Trasmettere in streaming, per soli amici oppure a livello professionale, è un processo abbastanza tortuoso e molti Dj alle prime armi si sentirebbero scoraggiati a intraprenderlo.
Ma niente paura! Grazie al mio tutorial questo non sarà più un problema!
Scrivo questo tutorial solo perchè un caro amico (Pippo) ha bisogno di aiuto… =)
Allora, nel tutorial che segue imparerete a trasmettere con successo un flusso audio mp3 in streaming sul vostro server e creare così una personale webradio da far ascoltare ai vostri amici o per rendervi famosi!
Ma adesso passiamo al sodo.
DI COSA ABBIAMO BISOGNO
Vediamo gli ingredienti necessari alla realizzazione del nostro impasto musicale:

1. Un po’ di buona musica;
2. Un software per mixare (nell’articolo tratterò separatamente i software Virtual Dj e Traktor Pro);
3. Un server per la webradio;
4. Eventuali server di supporto.

IL SERVER WEBRADIO?
A cosa serve un server (che bel gico di parole, eh?)? Tralasciando dettagli prettamente tecnici, un server è una macchina, locale oppure remota, incaricata di servire appunto tanti client (altre macchine) con un dato servizio.
Nel nostro caso, il servizio è la musica in streaming, vale a dire scaricata ed ascoltata nello stesso momento in cui la si scarica. Ciò significa, per esempio, che un Dj può fare una sessione di musica mixata in diretta e gli ascoltatori possono riprodurre la musica quasi in tempo reale (in genere con un ritardo di una ventina di secondi da quando è stata trasmessa al server).
Se consideriamo un numero abbastanza elevato di ascoltatori però (diciamo 3-4), la nostra linea ADSL non è in grado di trasmettere musica abbastanza velocemente a tutti e quattro gli ascoltatori. Per esempio, se trasmettiamo uno streaming mp3 a 128 Kbps e la nostra banda massima in upload è di 256 Kbps (caso tipico: 384 Kbps con Alice 7 Mega), significa che al massimo saranno 2 le persone che potranno ascoltare lo streaming. Infatti stiamo inviando dati a 2 persone, ciascuno a 128 Kbps, in totale 256 Kbps, saturando tutta la banda disponibile.
Ed è qui che entra in gioco il server: in linea di massima i server sono dotati di una banda eccezionalmente larga ed in grado di avere migliaia di connessioni contemporaneamente. Quello che noi faremo sarà inviare uno streaming audio al server a 256 Kbps di qualità, e poi il server fungerà da “ripetitore” per tutti i nostri ascoltatori.

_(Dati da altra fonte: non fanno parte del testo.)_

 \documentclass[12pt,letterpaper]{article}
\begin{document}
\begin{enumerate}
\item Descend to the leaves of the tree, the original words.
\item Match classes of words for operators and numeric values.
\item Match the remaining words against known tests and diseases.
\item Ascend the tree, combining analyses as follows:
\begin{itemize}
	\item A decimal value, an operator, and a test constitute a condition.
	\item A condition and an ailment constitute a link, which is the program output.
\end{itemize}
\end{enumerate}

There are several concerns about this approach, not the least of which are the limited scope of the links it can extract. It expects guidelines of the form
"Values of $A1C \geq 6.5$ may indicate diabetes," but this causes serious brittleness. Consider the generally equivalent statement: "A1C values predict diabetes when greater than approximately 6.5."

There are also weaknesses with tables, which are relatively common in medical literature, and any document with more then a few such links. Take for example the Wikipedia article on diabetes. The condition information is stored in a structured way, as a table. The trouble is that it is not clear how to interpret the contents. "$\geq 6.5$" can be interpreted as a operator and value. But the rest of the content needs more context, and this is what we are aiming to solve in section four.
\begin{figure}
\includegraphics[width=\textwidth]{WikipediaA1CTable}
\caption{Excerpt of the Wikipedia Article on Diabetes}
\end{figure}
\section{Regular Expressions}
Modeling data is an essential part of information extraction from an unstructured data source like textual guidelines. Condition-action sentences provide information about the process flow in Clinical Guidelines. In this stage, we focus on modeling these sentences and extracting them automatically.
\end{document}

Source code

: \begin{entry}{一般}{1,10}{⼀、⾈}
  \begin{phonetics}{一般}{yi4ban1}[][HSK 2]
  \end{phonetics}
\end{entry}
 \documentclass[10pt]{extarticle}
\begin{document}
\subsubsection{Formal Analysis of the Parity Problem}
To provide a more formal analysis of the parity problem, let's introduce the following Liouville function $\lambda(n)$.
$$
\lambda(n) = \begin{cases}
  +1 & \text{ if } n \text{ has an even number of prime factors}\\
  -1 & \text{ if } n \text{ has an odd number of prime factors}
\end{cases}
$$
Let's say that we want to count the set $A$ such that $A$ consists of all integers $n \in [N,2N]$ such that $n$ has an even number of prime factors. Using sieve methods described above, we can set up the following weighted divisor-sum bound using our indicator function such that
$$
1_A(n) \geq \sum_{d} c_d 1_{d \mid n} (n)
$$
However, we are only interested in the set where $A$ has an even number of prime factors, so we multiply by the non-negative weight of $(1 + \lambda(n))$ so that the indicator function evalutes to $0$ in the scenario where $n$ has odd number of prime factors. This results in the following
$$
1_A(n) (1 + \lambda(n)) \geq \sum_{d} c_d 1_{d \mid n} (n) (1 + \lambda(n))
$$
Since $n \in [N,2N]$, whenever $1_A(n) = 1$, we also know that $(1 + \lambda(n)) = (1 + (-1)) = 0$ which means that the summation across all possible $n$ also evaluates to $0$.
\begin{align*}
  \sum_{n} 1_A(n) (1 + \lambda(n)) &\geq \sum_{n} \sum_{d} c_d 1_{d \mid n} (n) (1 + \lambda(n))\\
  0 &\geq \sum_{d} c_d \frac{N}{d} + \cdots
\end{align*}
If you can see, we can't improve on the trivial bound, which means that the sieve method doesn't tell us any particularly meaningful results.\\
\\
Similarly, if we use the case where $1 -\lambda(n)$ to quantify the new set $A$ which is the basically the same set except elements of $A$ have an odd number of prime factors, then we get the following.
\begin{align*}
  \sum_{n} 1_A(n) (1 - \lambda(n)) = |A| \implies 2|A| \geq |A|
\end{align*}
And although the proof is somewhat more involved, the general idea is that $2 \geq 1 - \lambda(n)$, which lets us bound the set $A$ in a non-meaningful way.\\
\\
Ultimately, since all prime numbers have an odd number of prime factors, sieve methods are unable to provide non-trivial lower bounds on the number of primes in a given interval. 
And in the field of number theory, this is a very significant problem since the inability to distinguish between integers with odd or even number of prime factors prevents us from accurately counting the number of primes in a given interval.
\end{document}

Vale a dire che noi invieremo la musica al server, e poi il server invierà la musica a tutti i nostri ascoltatori, perché la sua connessione è infinitamente più veloce della nostra.
Spero di aver chiarito il concetto pur non essendo andato a toccare tasti molto più noiosi e tecnici.
OK, ABBIAMO BISOGNO DI UN SERVER, QUALE SCEGLIAMO?
Bella domanda! Esistono moltissimi servizi che ospitano webradio, la maggior parte dei quali sono a pagamento e offrono numerose radio contemporaneamente, oltre ad altri servizi non molto utili.
Ma come sappiamo internet è anche il luogo dove tutto è gratis, e basta cercare un po’ per trovare quello che si vuole, gratuitamente e in modo assolutamente legale.
Per vostra fortuna vi ho risparmiato la ricerca:

http://www.listen2myradio.com/

Listen2MyRadio è un sito ottimo per il servizio (sebbene abbia dei difetti minori e sia pieno di pubblicità). É gratuito il servizio di base, ma può anche essere aggiornato a un servizio premium. Comunque il servizio gratuito è ottimo. Per il tutorial prenderò come esempio questo sito.
Per prima cosa registriamoci al sito. La procedura è indolore e non occorre che ve la spieghi.
Seconda cosa, effettuiamo il login sul sito e nel pannello di controllo clicchiamo su Radio Installation. Compare la schermata di installazione della radio.
Su broadcaster password e admin password inserite la vostra password, per il tutorial inserite “hackme” e come nome della radio “MyRadio”.
Potete ovviamente cambiare questi valori quando volete.
Sotto, a Radio Url, metteteci il nome del vostro dominio di terzo livello, qualcosa che vi identifichi.
Già immagino che molti mettranno “SonoErMejoDj”… =)
Quello che inserite, completo del resto dell’indirizzo, sarà l’indirizzo dal quale i vostri ascoltatori potranno ascoltare la musica in streaming.
Cliccate un Install et-voila! La radio è stata installata con successo.
Nota bene: il sito dice che il procedimento di installazione può richiedere fino a tre ore ma di solito è molto più breve! Spesso istantaneo! Perciò non sbuffate e nel frattempo seguite il resto del tutorial.
A questo punto vi potrebbe essere presentata una lista di server alla quale appoggiarsi. Il mio consiglio è di scegliere quello che è più vicino a dove abitate voi (nella pratica credo che il più vicino sia nel Regno Unito).
A questo punto attendete un email di conferma con i dettagli della vostra webradio, che dovrebbero includere indirizzo ip del server e relativa porta. Se non dovessero esserci, dal pannello di controllo, cliccate su Radio Details.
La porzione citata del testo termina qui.